What is the number of lines in this data that contain the word "print"? Give the number alone.
== Segment start ==
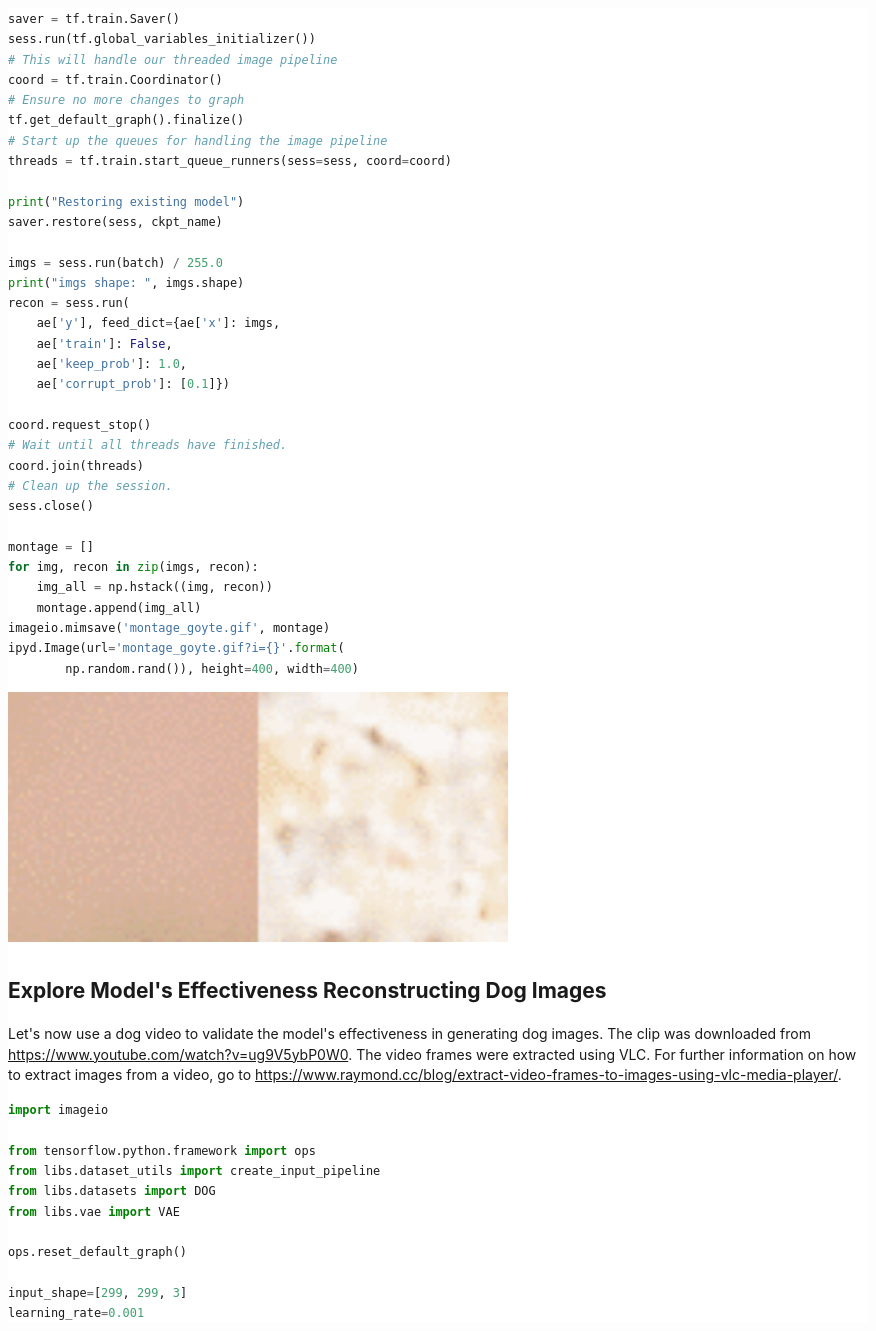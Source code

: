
```python
saver = tf.train.Saver()
sess.run(tf.global_variables_initializer())
# This will handle our threaded image pipeline
coord = tf.train.Coordinator()
# Ensure no more changes to graph
tf.get_default_graph().finalize()
# Start up the queues for handling the image pipeline
threads = tf.train.start_queue_runners(sess=sess, coord=coord)

print("Restoring existing model")
saver.restore(sess, ckpt_name)

imgs = sess.run(batch) / 255.0
print("imgs shape: ", imgs.shape)
recon = sess.run(
    ae['y'], feed_dict={ae['x']: imgs,
    ae['train']: False,
    ae['keep_prob']: 1.0,
    ae['corrupt_prob']: [0.1]})

coord.request_stop()
# Wait until all threads have finished.
coord.join(threads)
# Clean up the session.
sess.close()

montage = []
for img, recon in zip(imgs, recon):
    img_all = np.hstack((img, recon))
    montage.append(img_all)
imageio.mimsave('montage_goyte.gif', montage)
ipyd.Image(url='montage_goyte.gif?i={}'.format(
        np.random.rand()), height=400, width=400)
```

<img src="montage_goyte.gif" height="250"/>

<a name="part-three-apply2"></a>
## Explore Model's Effectiveness Reconstructing Dog Images

Let's now use a dog video to validate the model's effectiveness in generating dog images. The clip was downloaded from 
https://www.youtube.com/watch?v=ug9V5ybP0W0. The video frames were extracted using VLC. For further information on how to extract images from a video, go to https://www.raymond.cc/blog/extract-video-frames-to-images-using-vlc-media-player/.


```python
import imageio

from tensorflow.python.framework import ops
from libs.dataset_utils import create_input_pipeline
from libs.datasets import DOG
from libs.vae import VAE

ops.reset_default_graph()

input_shape=[299, 299, 3]
learning_rate=0.001

```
== Segment end ==
▶ [Exercise result]:
2